As medidas “penalizadoras" criadas pelo governo socialista não se destinavam, obviamente, a desferir qualquer “ataque” a uma atividade legítima e válida. Limitar novas licenças, um período mais curto para as que já estavam em vigor, ou a impossibilidade da sua transmissão, tinham outro objetivo: disponibilizar oferta num mercado tão saturado que não deixa casas para quem precisa delas para viver - e não para fazer turismo.
É evidente que a crise na habitação não foi provocada apenas pelo fenómeno do alojamento local, que até teve a vantagem de ajudar na recuperação urbana de muitas cidades. Mas, chegados a este ponto também por inação de quem devia construir um parque imobiliário público, é inegável que esta modalidade de arrendamento aquece, e muito, o mercado da habitação. É o que nos mostram as experiências vividas noutros países, que também tiveram de adotar medidas restritivas - e algumas bem mais drásticas do que as que foram ensaiadas por cá.

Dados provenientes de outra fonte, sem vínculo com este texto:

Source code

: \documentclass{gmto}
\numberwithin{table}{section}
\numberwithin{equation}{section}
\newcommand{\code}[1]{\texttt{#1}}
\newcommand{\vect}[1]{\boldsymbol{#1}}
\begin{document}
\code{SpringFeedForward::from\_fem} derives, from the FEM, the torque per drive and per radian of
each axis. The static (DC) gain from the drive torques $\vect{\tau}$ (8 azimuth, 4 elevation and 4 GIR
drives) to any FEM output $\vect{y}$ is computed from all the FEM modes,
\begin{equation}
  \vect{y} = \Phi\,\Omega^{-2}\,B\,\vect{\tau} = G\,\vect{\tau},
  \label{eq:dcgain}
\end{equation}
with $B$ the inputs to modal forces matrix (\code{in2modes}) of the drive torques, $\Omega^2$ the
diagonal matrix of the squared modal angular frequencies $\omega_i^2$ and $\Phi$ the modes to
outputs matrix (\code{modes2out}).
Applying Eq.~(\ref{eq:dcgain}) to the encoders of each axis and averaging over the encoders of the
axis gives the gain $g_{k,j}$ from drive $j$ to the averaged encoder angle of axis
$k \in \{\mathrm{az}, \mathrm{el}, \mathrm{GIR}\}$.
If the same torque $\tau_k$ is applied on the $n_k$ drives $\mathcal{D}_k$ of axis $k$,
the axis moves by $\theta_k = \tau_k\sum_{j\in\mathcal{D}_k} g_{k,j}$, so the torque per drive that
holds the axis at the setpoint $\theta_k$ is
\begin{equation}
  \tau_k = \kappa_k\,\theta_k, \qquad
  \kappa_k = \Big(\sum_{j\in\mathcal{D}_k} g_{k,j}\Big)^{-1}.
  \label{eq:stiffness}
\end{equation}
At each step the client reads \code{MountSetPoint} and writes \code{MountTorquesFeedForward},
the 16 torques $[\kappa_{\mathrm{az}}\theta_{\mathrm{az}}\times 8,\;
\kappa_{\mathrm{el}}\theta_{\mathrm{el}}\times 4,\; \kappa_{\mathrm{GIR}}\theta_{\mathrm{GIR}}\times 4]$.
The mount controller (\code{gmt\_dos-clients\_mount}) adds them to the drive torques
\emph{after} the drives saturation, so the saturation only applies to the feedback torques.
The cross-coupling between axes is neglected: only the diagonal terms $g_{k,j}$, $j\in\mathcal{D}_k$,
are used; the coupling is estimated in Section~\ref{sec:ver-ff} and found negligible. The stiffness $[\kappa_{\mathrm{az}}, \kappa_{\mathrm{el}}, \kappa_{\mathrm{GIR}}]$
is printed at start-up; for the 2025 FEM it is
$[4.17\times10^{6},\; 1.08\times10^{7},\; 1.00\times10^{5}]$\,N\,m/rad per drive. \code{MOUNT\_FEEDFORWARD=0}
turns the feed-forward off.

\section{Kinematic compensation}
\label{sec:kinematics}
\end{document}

Nova Iorque apertou as regras que já estavam em vigor há anos. Desde setembro que arrendamentos de curta duração só são permitidos se o hóspede partilhar a mesma habitação como proprietário, e são proibidos mais de dois hóspedes de cada vez, em cada alojamento. No Brasil, uma deliberação do Supremo Tribunal de Justiça determinou que o direito individual não se pode sobrepor ao coletivo. No caso, condomínios que designem a sua finalidade como residencial estão a interditar o aluguer através de plataformas digitais. E na União Europeia, onde o alojamento local já representa 1/4 de todo o alojamento turístico - e fez disparar os preços da habitação, deslocou residentes, criou um excesso de turismo e permitiu a concorrência desleal - foram aprovadas recentemente novas regras para o setor. Face ao contexto internacional, a promessa que o governo da AD se prepara para pôr em prática vai ser feita em contraciclo.
Desde que em 2009 os primeiros alojamentos da capital portuguesa passaram a estar registados em plataformas como o Airbnb, a cidade mudou drasticamente. Um livro lançado em 2019 já alertava para que, se todos os estabelecimentos estivessem ocupados na sua capacidade máxima, haveria mais visitantes do que residentes a dormir nas freguesias lisboetas - e isto sem contar com turistas instalados em hotéis, que no espaço de uma década já tinham triplicado.
Os impactos para a cidade e para quem vive nela estão longe de ser apenas económicos, embora esses sejam os mais fáceis de quantificar. A ameaça sobre a qualidade de vida e a expulsão de residentes impunha medidas como as que foram tomadas. Anulá-las agora, para responder às exigências de uma minoria, vai ter consequências para todos. Lisboa será das primeiras cidades a sentir o impacto desta reversão. E de uma coisa podemos estar certos: não vai ser bonito de ver.